Supermarine Spitfire Vb
by Matthew Walker
This model was inspired by an article written by Neil Robinson in Scale Aircraft Modelling Vol 22, no 1.
I had been out of the hobby for a couple of years, and Neil's article provided the spark to get me going again. Thanks Neil for your very interesting and informative article.
Tamiya's 1/48 scale Spitfire Mk Vb is a very easy kit to build, and as Brett Green stated in his recent article, a good "tonic" when you are stuck in between more demanding projects.
This model was built out of the box, except for tape seat belts, and the 6 stack exhausts from a Hi-Tech Spitfire IX conversion. A combination of Aeromaster, Tamiya and Gunze paints were used, the determining factor being the colour that came out of the pot!
This particular aircraft was flown by Walter (not James) "Johnny" Johnston of No 234 Sqn. over the Normandy beaches on D-Day.
The mission was to provide low cover for Stirling, Halifax and Albermarle glider tugs and their gliders. Both air and ground crews referred to these aircraft as "clipped, cropped, clapped" due to the clipped wings for better low level roll rate, cropped engine super charger blower, and clapped-out airframes, since many of these aircraft had been on strength for some months before D-Day. Many modifications had been carried out on these planes to keep them up to date, including internal armour glass, 6 stack manifolds, wing strengthening ribs over the main wheel wells and enlarged horn balanced elevators.
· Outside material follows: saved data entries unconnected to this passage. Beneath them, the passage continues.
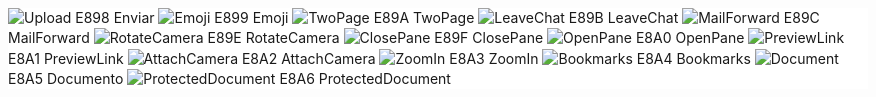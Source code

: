 <tr><td><img src="images/segoe-mdl/E898.png" width="32" height="32" alt="Upload" /></td>
  <td>E898</td>
  <td>Enviar</td>
 </tr>
<tr><td><img src="images/segoe-mdl/E899.png" width="32" height="32" alt="Emoji" /></td>
  <td>E899</td>
  <td>Emoji</td>
 </tr>
<tr><td><img src="images/segoe-mdl/E89A.png" width="32" height="32" alt="TwoPage" /></td>
  <td>E89A</td>
  <td>TwoPage</td>
 </tr>
<tr><td><img src="images/segoe-mdl/E89B.png" width="32" height="32" alt="LeaveChat" /></td>
  <td>E89B</td>
  <td>LeaveChat</td>
 </tr>
<tr><td><img src="images/segoe-mdl/E89C.png" width="32" height="32" alt="MailForward" /></td>
  <td>E89C</td>
  <td>MailForward</td>
 </tr>
<tr><td><img src="images/segoe-mdl/E89E.png" width="32" height="32" alt="RotateCamera" /></td>
  <td>E89E</td>
  <td>RotateCamera</td>
 </tr>
<tr><td><img src="images/segoe-mdl/E89F.png" width="32" height="32" alt="ClosePane" /></td>
  <td>E89F</td>
  <td>ClosePane</td>
 </tr>
<tr><td><img src="images/segoe-mdl/E8A0.png" width="32" height="32" alt="OpenPane" /></td>
  <td>E8A0</td>
  <td>OpenPane</td>
 </tr>
<tr><td><img src="images/segoe-mdl/E8A1.png" width="32" height="32" alt="PreviewLink" /></td>
  <td>E8A1</td>
  <td>PreviewLink</td>
 </tr>
<tr><td><img src="images/segoe-mdl/E8A2.png" width="32" height="32" alt="AttachCamera" /></td>
  <td>E8A2</td>
  <td>AttachCamera</td>
 </tr>
<tr><td><img src="images/segoe-mdl/E8A3.png" width="32" height="32" alt="ZoomIn" /></td>
  <td>E8A3</td>
  <td>ZoomIn</td>
 </tr>
<tr><td><img src="images/segoe-mdl/E8A4.png" width="32" height="32" alt="Bookmarks" /></td>
  <td>E8A4</td>
  <td>Bookmarks</td>
 </tr>
<tr><td><img src="images/segoe-mdl/E8A5.png" width="32" height="32" alt="Document" /></td>
  <td>E8A5</td>
  <td>Documento</td>
 </tr>
<tr><td><img src="images/segoe-mdl/E8A6.png" width="32" height="32" alt="ProtectedDocument" /></td>
  <td>E8A6</td>
  <td>ProtectedDocument</td>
These aicraft were also polished with beeswax to reduce drag as much as possible. "Johnny's" Spitfire underwent a complete engine change on the evening before D-Day. As a result I depicted the aircraft in a fairly clean state, with no exhaust plume or gun powder stains. I also thought that the beeswax treatment would have kept the paint looking fairly dark and "new". Paint chipping, however, would have still been evident.
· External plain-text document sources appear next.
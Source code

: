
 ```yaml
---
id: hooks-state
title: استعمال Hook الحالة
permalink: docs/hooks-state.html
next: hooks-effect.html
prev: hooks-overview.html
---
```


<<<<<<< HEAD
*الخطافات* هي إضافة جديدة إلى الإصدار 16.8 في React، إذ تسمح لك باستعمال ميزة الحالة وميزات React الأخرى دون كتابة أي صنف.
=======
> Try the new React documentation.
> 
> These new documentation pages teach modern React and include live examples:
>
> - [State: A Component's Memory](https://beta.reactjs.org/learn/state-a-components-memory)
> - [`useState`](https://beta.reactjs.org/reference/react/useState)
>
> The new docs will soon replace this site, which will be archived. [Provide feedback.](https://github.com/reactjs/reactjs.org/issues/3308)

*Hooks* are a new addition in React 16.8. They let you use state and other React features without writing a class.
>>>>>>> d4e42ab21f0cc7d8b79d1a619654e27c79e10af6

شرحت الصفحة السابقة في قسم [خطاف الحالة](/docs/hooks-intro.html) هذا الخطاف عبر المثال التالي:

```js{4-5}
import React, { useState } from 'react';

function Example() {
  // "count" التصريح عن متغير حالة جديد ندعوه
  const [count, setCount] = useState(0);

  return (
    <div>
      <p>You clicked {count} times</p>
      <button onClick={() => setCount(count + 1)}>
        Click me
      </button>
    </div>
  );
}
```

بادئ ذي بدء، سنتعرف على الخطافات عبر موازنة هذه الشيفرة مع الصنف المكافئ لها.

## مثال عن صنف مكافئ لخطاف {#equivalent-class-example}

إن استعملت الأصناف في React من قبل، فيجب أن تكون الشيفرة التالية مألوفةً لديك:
On D+8, June 14, "Johnny" was shot down by flak in this aircraft, and crash landed on an airstrip that was under construction (Coulombs/Cully). He was back flying again 23 hours later, over the same region in France, looking down on the wreckage of BL415 that had been pushed to the side of the new run way!
Thanks again to Neil Robinson for the fabulous article that has got me hooked by modelling again!!